This came from the barrel of Hitler’s Browning revolver at around 8.40 p.m. on 8 November 1923, in a huge beer-hall, Munich’s Bürgerbräukeller. Beer-halls were, and are, where Munichers did their politics – large, cavernous spaces well suited for speeches and high emotion. That night, most of the leading men of the city had gathered for a long-advertised anti-Communist meeting – there were about three thousand people in the hall. Gustav Ritter von Kahr, a right-wing politician now installed as Bavaria’s leader, was in full flow when storm-troopers led by Hermann Goering, the former fighter ace, burst into the room.
Immediately, Hitler jumped onto a chair, fired his pistol at the ceiling and declared that the Bavarian government was deposed and a national revolution had begun.
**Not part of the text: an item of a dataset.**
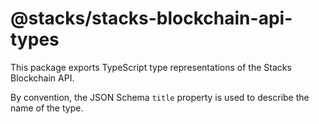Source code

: # @stacks/stacks-blockchain-api-types

This package exports TypeScript type representations of the Stacks Blockchain API.

By convention, the JSON Schema `title` property is used to describe the name of the type.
He shepherded the political leaders and a general into a neighbouring room, and told them they would join him in a new German government. If things went wrong, he had a bullet in his gun for all of them, including himself, and he later declared to the crowd: ‘Either the German revolution begins tonight or we will all be dead by dawn!’10 Ludendorff was fetched and, though taken aback, joined in. Hitler announced that in order to ‘save the German people’, there would be a march ‘on that sinful Babel, Berlin’.11
He had assumed that the army and Bavaria’s political elite would be marching behind him. Faced by his storm-troopers and his threats, they had briefly agreed, but given neither proper preparation nor plan, they had no intention of starting a civil war. So as soon as they could they defected, and Hitler’s putsch began to sputter. While his restless mob was wondering what to do, the army and police were closing in. What the historian Alan Bullock called Hitler’s ‘revolution by sheer bluff’ had failed. The following morning, he and Ludendorff led about two thousand Nazis on a march through Munich towards the war ministry, though it was unclear just what they meant to do next. In face of a police cordon, shooting broke out, killing four policemen and sixteen Hitler supporters. Hitler either threw himself to the ground, or was pushed; the man standing next to him was killed. Ludendorff, the old soldier, had simply kept on marching towards the police. They stood aside. But nobody followed him.
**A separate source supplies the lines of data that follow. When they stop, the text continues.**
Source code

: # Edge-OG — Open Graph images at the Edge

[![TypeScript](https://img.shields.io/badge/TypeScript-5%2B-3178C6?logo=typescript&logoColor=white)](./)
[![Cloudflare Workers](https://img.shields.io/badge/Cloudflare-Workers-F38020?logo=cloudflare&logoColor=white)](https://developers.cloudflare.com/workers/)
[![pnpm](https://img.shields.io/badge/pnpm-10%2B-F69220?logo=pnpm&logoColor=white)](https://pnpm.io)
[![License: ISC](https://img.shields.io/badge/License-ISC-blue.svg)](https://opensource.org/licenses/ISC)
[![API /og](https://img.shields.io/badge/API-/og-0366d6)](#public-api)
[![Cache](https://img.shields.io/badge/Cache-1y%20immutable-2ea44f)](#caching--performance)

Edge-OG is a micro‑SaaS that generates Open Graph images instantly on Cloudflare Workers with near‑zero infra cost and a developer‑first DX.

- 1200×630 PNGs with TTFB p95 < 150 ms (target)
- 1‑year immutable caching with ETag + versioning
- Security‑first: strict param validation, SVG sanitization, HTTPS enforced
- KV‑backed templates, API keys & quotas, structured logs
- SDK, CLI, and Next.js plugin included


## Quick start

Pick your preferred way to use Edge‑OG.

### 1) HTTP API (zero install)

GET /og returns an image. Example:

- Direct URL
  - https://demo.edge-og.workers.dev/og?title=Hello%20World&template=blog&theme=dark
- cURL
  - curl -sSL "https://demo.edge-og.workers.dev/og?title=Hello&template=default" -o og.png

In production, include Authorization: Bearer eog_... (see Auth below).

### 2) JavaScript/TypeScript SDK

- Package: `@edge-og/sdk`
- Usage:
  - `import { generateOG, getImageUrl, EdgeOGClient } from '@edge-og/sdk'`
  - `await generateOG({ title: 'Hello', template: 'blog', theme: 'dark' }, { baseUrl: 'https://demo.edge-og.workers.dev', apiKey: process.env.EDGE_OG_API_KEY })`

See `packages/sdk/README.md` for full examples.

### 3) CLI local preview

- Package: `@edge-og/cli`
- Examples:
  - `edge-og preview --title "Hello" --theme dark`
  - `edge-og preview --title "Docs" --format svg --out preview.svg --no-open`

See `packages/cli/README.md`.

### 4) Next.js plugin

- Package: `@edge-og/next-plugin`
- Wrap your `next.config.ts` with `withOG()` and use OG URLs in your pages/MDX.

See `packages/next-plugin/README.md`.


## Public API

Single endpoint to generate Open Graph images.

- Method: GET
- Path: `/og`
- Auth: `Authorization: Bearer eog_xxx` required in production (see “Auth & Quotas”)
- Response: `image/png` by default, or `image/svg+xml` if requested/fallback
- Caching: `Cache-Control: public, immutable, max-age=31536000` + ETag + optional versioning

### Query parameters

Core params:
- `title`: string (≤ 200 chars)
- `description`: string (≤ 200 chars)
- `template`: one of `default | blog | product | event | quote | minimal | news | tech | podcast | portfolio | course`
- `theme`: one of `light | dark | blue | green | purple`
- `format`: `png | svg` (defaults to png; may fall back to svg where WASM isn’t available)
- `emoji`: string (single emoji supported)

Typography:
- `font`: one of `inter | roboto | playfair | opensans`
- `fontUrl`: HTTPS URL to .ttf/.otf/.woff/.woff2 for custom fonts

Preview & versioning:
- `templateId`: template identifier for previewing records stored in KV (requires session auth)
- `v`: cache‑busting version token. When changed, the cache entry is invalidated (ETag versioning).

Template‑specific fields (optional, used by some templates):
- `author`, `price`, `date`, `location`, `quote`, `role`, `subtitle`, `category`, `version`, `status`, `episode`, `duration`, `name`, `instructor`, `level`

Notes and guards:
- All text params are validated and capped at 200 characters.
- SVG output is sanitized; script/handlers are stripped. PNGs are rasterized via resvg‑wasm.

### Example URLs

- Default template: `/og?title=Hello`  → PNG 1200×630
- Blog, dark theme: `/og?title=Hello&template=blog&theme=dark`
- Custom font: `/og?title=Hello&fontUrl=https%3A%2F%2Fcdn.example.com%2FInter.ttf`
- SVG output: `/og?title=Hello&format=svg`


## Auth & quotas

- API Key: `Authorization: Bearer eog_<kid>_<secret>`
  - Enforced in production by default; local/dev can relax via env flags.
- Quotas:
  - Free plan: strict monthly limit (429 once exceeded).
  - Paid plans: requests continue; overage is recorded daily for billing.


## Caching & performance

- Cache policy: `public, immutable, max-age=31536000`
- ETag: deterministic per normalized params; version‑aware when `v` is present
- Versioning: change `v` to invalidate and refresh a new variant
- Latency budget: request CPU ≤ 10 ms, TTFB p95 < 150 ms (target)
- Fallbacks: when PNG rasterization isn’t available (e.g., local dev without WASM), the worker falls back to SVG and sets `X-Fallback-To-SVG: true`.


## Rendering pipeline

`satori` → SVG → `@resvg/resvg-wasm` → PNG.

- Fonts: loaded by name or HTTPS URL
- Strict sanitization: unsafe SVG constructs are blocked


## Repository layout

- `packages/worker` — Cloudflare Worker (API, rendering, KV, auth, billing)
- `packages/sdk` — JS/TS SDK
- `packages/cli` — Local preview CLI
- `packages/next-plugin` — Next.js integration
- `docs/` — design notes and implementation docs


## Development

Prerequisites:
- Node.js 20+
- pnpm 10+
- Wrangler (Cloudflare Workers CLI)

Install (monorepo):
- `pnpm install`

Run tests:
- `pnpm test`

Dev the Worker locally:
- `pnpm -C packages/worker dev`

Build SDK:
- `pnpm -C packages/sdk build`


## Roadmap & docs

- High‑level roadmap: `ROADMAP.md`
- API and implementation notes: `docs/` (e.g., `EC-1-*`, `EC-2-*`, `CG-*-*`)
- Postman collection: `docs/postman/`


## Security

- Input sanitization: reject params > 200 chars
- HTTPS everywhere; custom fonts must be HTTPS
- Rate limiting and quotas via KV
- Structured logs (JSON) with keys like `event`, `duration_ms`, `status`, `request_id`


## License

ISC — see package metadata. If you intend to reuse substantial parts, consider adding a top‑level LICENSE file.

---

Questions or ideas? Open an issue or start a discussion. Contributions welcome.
Though some of the other putschists escaped, Ludendorff turned himself in and Hitler was arrested at a friend’s house. The trial of nine men accused of high treason began on 24 February 1924 in the former Munich infantry school. Hitler, perhaps embarrassed that he had ducked down so quickly at the first gunshots, then proved himself again a master propagandist. He took full responsibility, denied nothing, and spent much of the trial delivering long and defiant political speeches. The judges seem to have been largely sympathetic, and for the crime of treason, which had led to the deaths of police, hostage-taking and robbery, Hitler was given a sentence of only five years. He would in fact be let out much more quickly, serving just thirteen months. Had he been standing a foot to one side during the coup and been shot, or had he received a more serious sentence, or had he served the sentence he was given, then undoubtedly mankind would have been luckier. Hitler’s closing speech at his trial made him famous around Germany. One of the many adulatory letters sent to him in prison was from a young PhD student in Heidelberg called Josef Goebbels. Even his jailers saluted him with ‘Heil Hitler’ and, partly through Mein Kampf, he had ample time to further develop his personality cult – though he never developed his ideas. There was still a long way to go before Hitler would finally be installed as German Chancellor, in 1933, able to dismantle the legal state and build his regime of expansionist terror. That journey depended upon a new world economic crisis that would snuff out Germany’s slow and steady postwar return to economic health; and upon bad leadership by other countries as well as a series of disastrous mistakes by rival German politicians.
For his part, Hitler had learned the hard way that, in order to seize power, he could not simply co-opt the German army, however bitter and resentful many of its officers might be. He would have to win politically.
In many ways this suited his talents better. By 1924 he had already assembled his armoury of uniformed intimidation, quiet business backing and extreme rhetorical provocation, which would take him nine years later to power in Berlin. The leader cult was growing. Inside the party, which had been banned but which he would refound in 1925, he had established the principle of personal leadership untrammelled by democracy or voting, which he would later impose on all of Germany. His chaotic working patterns, which forced those around him to second-guess what he might want, thereby allowing him to distance himself from any mistakes, were also becoming familiar. Above all, the ideology was clear: a single worldwide enemy, the Jewish people, were behind all the misfortunes Germany had suffered. They must be eradicated.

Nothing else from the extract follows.